# Task goal
Scan the records below, and wherever a line has the word "that", pull it out.
Supplied material Start Marker
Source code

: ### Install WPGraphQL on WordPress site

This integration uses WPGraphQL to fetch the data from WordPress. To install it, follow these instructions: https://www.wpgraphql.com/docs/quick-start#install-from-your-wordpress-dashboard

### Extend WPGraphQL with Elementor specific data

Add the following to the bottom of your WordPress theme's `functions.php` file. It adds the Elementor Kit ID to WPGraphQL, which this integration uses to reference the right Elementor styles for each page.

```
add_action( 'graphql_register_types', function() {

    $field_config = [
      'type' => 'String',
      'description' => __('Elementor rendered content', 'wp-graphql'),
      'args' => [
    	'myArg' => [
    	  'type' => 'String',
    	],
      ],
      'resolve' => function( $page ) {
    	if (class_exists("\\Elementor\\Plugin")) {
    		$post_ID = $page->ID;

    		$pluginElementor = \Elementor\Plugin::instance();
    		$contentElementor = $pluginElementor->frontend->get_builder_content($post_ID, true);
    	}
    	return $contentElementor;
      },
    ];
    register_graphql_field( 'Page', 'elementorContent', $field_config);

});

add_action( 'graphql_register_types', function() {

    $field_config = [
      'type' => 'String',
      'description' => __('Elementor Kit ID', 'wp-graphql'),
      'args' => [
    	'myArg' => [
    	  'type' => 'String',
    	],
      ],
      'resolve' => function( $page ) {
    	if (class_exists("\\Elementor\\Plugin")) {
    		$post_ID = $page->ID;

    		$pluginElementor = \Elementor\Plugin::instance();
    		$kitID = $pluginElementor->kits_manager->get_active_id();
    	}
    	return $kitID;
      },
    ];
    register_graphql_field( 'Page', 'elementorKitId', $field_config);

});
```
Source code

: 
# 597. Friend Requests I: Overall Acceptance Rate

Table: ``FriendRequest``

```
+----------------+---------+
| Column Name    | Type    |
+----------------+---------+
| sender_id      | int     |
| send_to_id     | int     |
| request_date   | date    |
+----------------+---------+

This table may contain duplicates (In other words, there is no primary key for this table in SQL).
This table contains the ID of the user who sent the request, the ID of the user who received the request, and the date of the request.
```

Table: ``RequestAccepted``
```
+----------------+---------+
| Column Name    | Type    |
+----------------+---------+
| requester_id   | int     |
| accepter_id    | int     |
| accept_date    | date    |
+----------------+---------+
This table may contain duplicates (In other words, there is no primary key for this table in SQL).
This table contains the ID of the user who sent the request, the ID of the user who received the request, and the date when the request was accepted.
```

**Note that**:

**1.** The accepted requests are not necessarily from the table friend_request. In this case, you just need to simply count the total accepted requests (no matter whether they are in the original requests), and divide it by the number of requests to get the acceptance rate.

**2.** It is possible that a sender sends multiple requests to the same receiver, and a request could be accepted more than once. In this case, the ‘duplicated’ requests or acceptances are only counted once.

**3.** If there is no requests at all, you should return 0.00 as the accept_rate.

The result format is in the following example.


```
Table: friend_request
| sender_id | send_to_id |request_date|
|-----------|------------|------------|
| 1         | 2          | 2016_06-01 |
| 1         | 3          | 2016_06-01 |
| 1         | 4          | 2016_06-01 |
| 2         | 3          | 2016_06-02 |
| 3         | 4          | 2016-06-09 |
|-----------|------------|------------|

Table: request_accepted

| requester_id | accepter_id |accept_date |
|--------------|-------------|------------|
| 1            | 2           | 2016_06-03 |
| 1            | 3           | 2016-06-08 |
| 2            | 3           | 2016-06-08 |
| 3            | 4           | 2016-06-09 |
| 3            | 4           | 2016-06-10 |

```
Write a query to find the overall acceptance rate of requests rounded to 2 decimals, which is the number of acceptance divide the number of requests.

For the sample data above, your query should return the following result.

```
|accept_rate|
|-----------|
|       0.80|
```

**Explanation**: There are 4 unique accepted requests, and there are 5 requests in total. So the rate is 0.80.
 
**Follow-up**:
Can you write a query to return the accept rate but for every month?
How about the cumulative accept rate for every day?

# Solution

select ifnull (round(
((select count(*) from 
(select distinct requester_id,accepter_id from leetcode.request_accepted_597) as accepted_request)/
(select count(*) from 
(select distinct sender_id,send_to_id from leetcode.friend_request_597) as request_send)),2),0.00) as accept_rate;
Supplied material End Marker
# Written answer
**Note that**:
**2.** It is possible that a sender sends multiple requests to the same receiver, and a request could be accepted more than once. In this case, the ‘duplicated’ requests or acceptances are only counted once.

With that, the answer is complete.